Sopwith went on talking. Talking, talking, talking—as if everything could be talked—the soul itself slipped through the lips in thin, silver disks. . . .
. . . Sopwith went on talking, twining stiff fibres of awkward speech—things young men blurted out—plaiting them round his own smooth garland, making the bright side show. (40–41)
The "bright side" filters out whatever inchoate meaning "awkward speech" may contain. Only Sopwith's "own smooth garland" benefits. The coin of experience bears his likeness rudely stamped upon it.
Jacob is most strongly repulsed by George Plumer, whose sixpenny weeklies reflect "the weekly creak and screech of brains rinsed in cold water and wrung dry" (35). Jacob's disgust should be reassuring, but the narrator warns us that Jacob has no language of his own to replace the conventional, uniform discourse that cannot see beyond one or two views of a lantern. "What can you do with a brain so competent that nothing resists it—because after all, it attempts only solid things—histories, and triumphant little text books[?]" Woolf asked once in a letter about Oxford dons (Letters 1: 319–20). With only the dead language of immobilization, how can Jacob find a "form in the world" open and fluid enough to allow the creative disorder of cognitive growth? Thus, "the extent to which he was disturbed proves that he was already agog" (35–36).

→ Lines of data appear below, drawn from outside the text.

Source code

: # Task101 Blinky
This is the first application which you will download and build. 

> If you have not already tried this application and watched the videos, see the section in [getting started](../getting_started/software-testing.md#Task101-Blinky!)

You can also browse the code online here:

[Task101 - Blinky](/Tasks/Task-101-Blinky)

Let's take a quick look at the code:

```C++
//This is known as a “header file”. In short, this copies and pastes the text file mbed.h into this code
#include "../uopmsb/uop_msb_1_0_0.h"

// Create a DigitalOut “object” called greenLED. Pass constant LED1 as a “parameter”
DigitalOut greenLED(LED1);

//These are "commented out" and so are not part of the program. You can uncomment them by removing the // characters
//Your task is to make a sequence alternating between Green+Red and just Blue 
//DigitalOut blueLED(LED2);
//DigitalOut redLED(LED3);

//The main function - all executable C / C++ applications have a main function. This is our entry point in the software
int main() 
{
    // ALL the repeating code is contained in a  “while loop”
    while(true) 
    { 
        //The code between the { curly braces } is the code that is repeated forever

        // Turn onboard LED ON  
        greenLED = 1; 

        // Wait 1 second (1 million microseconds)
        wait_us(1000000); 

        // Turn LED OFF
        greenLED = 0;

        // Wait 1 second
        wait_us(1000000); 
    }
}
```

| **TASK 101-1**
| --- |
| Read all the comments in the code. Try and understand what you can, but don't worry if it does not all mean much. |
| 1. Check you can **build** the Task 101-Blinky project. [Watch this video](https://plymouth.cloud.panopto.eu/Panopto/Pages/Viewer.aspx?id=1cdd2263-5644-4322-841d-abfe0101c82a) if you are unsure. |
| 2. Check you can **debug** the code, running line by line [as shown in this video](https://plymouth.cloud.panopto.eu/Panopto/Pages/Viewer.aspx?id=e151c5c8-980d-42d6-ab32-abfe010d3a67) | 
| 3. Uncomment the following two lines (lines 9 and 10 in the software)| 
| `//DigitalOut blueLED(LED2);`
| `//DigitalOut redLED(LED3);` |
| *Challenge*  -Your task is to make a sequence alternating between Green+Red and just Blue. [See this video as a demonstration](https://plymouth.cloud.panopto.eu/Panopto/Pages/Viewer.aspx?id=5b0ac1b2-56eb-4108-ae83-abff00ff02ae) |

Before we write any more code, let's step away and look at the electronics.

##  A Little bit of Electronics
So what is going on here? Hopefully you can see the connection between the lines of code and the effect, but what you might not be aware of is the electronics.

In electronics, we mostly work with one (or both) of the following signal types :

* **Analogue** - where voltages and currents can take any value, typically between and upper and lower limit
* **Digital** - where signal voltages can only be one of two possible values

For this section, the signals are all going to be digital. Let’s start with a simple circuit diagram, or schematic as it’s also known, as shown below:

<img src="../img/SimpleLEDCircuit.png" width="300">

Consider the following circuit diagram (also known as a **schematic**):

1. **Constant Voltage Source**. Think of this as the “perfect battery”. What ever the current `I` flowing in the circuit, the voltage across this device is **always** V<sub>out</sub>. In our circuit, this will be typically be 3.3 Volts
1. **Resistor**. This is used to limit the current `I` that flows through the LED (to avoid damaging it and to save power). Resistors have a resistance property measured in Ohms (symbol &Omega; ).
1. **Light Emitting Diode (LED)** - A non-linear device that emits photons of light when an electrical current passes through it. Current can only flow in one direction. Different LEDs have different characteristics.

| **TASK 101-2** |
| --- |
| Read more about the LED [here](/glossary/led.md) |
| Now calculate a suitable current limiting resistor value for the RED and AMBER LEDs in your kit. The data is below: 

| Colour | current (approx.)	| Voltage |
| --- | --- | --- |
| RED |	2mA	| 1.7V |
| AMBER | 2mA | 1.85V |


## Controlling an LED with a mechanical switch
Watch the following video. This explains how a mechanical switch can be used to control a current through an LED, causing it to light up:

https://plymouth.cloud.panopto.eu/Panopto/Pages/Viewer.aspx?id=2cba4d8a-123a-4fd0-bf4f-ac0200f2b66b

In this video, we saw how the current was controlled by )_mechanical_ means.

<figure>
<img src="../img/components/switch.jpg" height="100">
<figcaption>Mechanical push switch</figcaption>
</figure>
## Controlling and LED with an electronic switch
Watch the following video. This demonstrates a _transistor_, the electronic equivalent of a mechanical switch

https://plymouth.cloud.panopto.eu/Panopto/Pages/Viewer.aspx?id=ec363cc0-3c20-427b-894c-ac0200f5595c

As a member of the disfranchised sex, Woolf was saved from Jacob's fate by being excluded from indoctrination into the "triumphant" and "competent" tradition of the British male intellectual. Because manicdepressive illness is a radial experience, not a linear one, she was free to find her own discourse, her own form, to resist stasis. This mood disorder does not illuminate or justify a sane point of view. Rather, it periodically deconstructs the validity and self-righteousness of "normal" interpretations. Many manic-depressives want to be well (for the sake of their families, their jobs, peace and quiet), but they cannot deny that, when ill, they perceive in profoundly different and sometimes fascinating ways that are denied them when well. They have experiences they find difficult to express or explain directly, without turning them into refined theories, metaphors, or symptoms. The change from mad discourse to nonmad discourse is not a transformation but a replacement—and a dispiriting one. As a result, manic-depressives often feel as if they lived in a different world from nonmanic-depressives. It is not surprising, then, that Woolf chose to narrate this story as an outsider looking in, attempting neither solidity nor triumph.
Surrounded by the ego-aggrandizing, self-congratulatory, patriarchal machinery of civilized behavior, Jacob's rebellions become more trivial. He loses his natural amiability, becomes "overbearing," and strikes Bonamy in an academic disagreement over abstract terms—good, absolute, justice, and punishment (102). When he accompanies the Durrants to the Opera House, he surrenders himself to a seat:
Only to prevent us from being submerged by chaos, nature and society between them have arranged a system of classification which is simplicity itself; stalls, boxes, amphitheatre, gallery. The moulds are filled nightly. There is no need to distinguish details. But the difficulty remains—one
has to choose. . . . Never was there a harsher necessity! or one which entails greater pain, more certain disaster; for wherever I seat myself, I die in exile. (68–69)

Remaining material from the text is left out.